Hasta ahora no se ha intentado seriamente buscar un equilibrio –ciertamente difícil– entre dos valores esenciales de cualquier sistema penal democrático: la protección de la sociedad y el amparo de los derechos y garantías fundamentales de todos los ciudadanos, incluidos los imputados. Por ello, el principal objetivo de estas reflexiones es contribuir al actual debate entre partidarios y adversarios del modelo calificado de “garantista”, proponiendo algunos elementos de análisis y discusión para la consecución del mencionado equilibrio.
En el presente artículo, se situará el problema en el marco de la evolución del pensamiento penal y su aplicación en el mundo occidental; en un segundo artículo, se examinarán las principales causas del actual enfrentamiento entre partidarios y adversarios del llamado “garantismo”, sugiriéndose algunas pistas para su deseable resolución.

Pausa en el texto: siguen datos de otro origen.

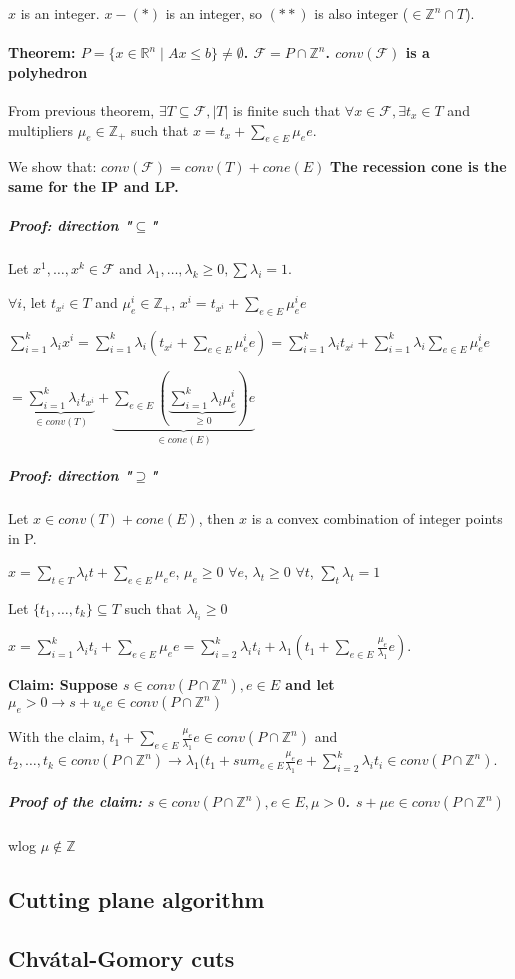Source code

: \documentclass[main]{subfiles}
\begin{document}
$x$ is an integer. $x - (*)$ is an integer, so $(**)$ is also integer ($\in \mathbb{Z}^n \cap T$).

\paragraph{Theorem: $P = \{ x \in \mathbb{R}^n \mid Ax \leq b\} \neq \emptyset$. $\mathcal{F} = P \cap \mathbb{Z}^n$. $conv(\mathcal{F})$ is a polyhedron}

From previous theorem, $\exists T \subseteq \mathcal{F}, |T|$ is finite such that $\forall x \in \mathcal{F}, \exists t_x \in T$ and multipliers $\mu_e \in \mathbb{Z}_+$ such that $x = t_x + \sum_{e \in E} \mu_e e$.

We show that: $conv(\mathcal{F}) = conv(T) + cone(E)$
\textbf{The recession cone is the same for the IP and LP.}

\subparagraph{Proof: direction "$\subseteq$"}
Let $x^1, \dots, x^k \in \mathcal{F}$ and $\lambda_1, \dots, \lambda_k \geq 0, \sum \lambda_i = 1$.

$\forall i$, let $t_{x^i} \in T$ and $\mu_e^i \in \mathbb{Z}_+$, $x^i = t_{x^i} + \sum_{e \in E} \mu_e^i e$

$\sum_{i = 1}^{k} \lambda_i x^i = \sum_{i = 1}^{k} \lambda_i (t_{x^i} + \sum_{e \in E} \mu_e^i e) = \sum_{i =1}^k \lambda_i t_{x^i} + \sum_{i=1}^k \lambda_i \sum_{e \in E} \mu_e^i e$

$= \underbrace{ \sum_{i=1}^k \lambda_i t_{x^i}}_{\in conv(T)} + \underbrace{\sum_{e \in E}(\underbrace{\sum_{i =1}^k \lambda_i \mu_e^i}_{\geq 0})e}_{\in cone(E)}$

\subparagraph{Proof: direction "$\supseteq$"}
Let $x \in conv(T) + cone(E)$, then $x$ is a convex combination of integer points in P.

$x = \sum_{t \in T} \lambda_t t + \sum_{e \in E} \mu_e e$, $\mu_e \geq 0$ $\forall e$, $\lambda_t \geq 0$ $\forall t$, $\sum_{t}\lambda_t = 1$

Let $\{t_1, \dots, t_k\} \subseteq T$ such that $\lambda_{t_i} \geq 0$

$x = \sum_{i=1}^k \lambda_i t_i + \sum_{e \in E} \mu_e e = \sum_{i=2}^k \lambda_i t_i + \lambda_1 (t_1 + \sum_{e \in E} \frac{\mu_e}{\lambda_1} e)$.


\textbf{Claim: Suppose $s \in conv(P \cap \mathbb{Z}^n), e \in E$ and let $\mu_e > 0 \rightarrow s + u_e e \in conv(P \cap \mathbb{Z}^n)$}

With the claim, $t_1 + \sum_{e \in E} \frac{\mu_e}{\lambda_1}e \in conv(P \cap \mathbb{Z}^n)$ and $t_2, \dots, t_k \in conv(P \cap \mathbb{Z}^n) \rightarrow \lambda_1(t_1 + sum_{e \in E}\frac{\mu_e}{\lambda_1}e + \sum_{i =2}^k \lambda_i t_i \in conv(P \cap \mathbb{Z}^n)$.

\subparagraph{Proof of the claim: $s \in conv(P \cap \mathbb{Z}^n), e \in E, \mu > 0$. $s + \mu e \in conv(P \cap \mathbb{Z}^n)$}
wlog $\mu \notin \mathbb{Z}$

\subsection{Cutting plane algorithm}

\subsection{Chvátal-Gomory cuts}
\end{document}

¿Existe un modelo ideal de justicia penal? Aunque breve, cierto retorno al pasado permite hacer varias observaciones sobre esta interrogación.
k(1) La primera se refiere al carácter precario de las ideas y teorías formuladas en un determinado momento histórico. La historia muestra a este respecto que, en los 75 siglos que nos separan de las primeras civilizaciones, solo en los últimos 250 años comienza a darse una evolución significativa en materia penal con la aparición, a finales del siglo XVIII, de la primera escuela de pensamiento en el sector (la Escuela Clásica) y, un siglo después, de la Escuela Positivista italiana. En las siete últimas décadas proliferan las explicaciones sobre el delito y la conducta criminal, a menudo con planteamientos diversos y, únicamente desde hace apenas 15 años surge el reciente modelo del “derecho penal de los derechos humanos”.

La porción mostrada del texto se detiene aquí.